According to the survey of nearly 1,500 American adults, nearly half of respondents have difficulty covering monthly expenses and paying bills. Of these, 14% said it was very difficult to keep their noses above water and 35% said it was somewhat difficult.
To make ends meet, 9% said they've taken out a loan from their retirement accounts during the past 12 months, while nearly 5% have taken a permanent hardship withdrawal. These actions are most common among people who earn between $25,000 and $75,000 a year.

Household expenses during the past year exceeded income for 12% of those surveyed, and were roughly equal to income for 36%. One-third of respondents said they had a large and unexpected drop in income during the past year because of the economic downturn.

Making matters worse for many people is that rainy day funds are drier than they should be. According to the survey, nearly half (49%) of people said they haven't set aside enough money to cover expenses for three months in case of illness, job loss or other emergencies.

And when it comes to saving for college, only 41% of respondents said they've set aside money for that goal. And among those who have, just 33% are using tax-advantaged savings accounts such as 529 plans or Coverdell Education Savings Accounts.
When it comes to financial literacy, 37% said their financial knowledge was at the top of the scale. But when put to a financial literacy test, just 30% correctly answered both a question about interest rates and inflation, plus a question about risk and diversification.

Trick Or Tweet
Next time you tweet on Twitter, remember that FINRA might be watching. Or, at least, it might want to look at that and other types of electronic communication when it conducts examinations into potential wrongdoing at financial firms under its jurisdiction.

In an October speech, FINRA's CEO, Rick Ketchum, outlined the agency's efforts to beef up its examination and overall regulatory programs to better combat financial fraud. Ketchum added that social networking sites such as Facebook, LinkedIn and Twitter present new ways to communicate with clients that raise new regulatory challenges. "For example, as currently designed they may not allow you to archive and maintain the communications on your own books and records," he said.

And that could be a costly problem. In September, Carr Securities Corp. was fined $25,000 for failing to ensure that its electronic communications were archived to a non-rewriteable format in an adequate time frame. In November, Terra Nova Financial was fined $400,000 for "failing to properly supervise its soft dollar program, failing to implement adequate supervisory procedures and failing to retain its business-related electronic instant messages."

Also in November, MetLife Securities and three of its advisory affiliates were fined $1.2 million for "failing to establish an adequate supervisory system for the review of brokers' e-mail correspondence with the public."
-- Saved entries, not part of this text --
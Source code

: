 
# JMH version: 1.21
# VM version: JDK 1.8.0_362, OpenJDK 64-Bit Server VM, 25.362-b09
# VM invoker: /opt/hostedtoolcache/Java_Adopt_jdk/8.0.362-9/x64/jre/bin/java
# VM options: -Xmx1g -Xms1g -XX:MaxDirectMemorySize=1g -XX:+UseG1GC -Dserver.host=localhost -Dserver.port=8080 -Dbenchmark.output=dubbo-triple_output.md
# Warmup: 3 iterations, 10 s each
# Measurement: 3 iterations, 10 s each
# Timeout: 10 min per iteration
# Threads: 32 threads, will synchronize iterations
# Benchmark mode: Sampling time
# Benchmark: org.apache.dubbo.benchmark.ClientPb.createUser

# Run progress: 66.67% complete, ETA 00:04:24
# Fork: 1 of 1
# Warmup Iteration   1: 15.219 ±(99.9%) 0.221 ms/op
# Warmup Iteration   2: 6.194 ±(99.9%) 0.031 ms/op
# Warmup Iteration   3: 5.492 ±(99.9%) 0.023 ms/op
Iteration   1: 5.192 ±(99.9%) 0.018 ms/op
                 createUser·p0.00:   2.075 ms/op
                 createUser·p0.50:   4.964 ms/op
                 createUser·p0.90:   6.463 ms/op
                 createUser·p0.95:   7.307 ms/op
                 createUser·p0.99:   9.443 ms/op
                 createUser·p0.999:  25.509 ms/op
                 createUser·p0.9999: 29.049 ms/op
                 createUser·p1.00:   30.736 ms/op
"Firms need to ensure that their electronic communications policies cover all forms of electronic communications, not just e-mail," says Stephen Marsh, CEO of Smarsh, a compliance and records management company. "Many firms currently ban the use of these newer mediums, similar to the approach taken circa 2003 and 2004 regarding instant messaging in the workplace. In reality, employees are using these tools and firms can be held liable for them, just as they are for e-mails sent from outside the office."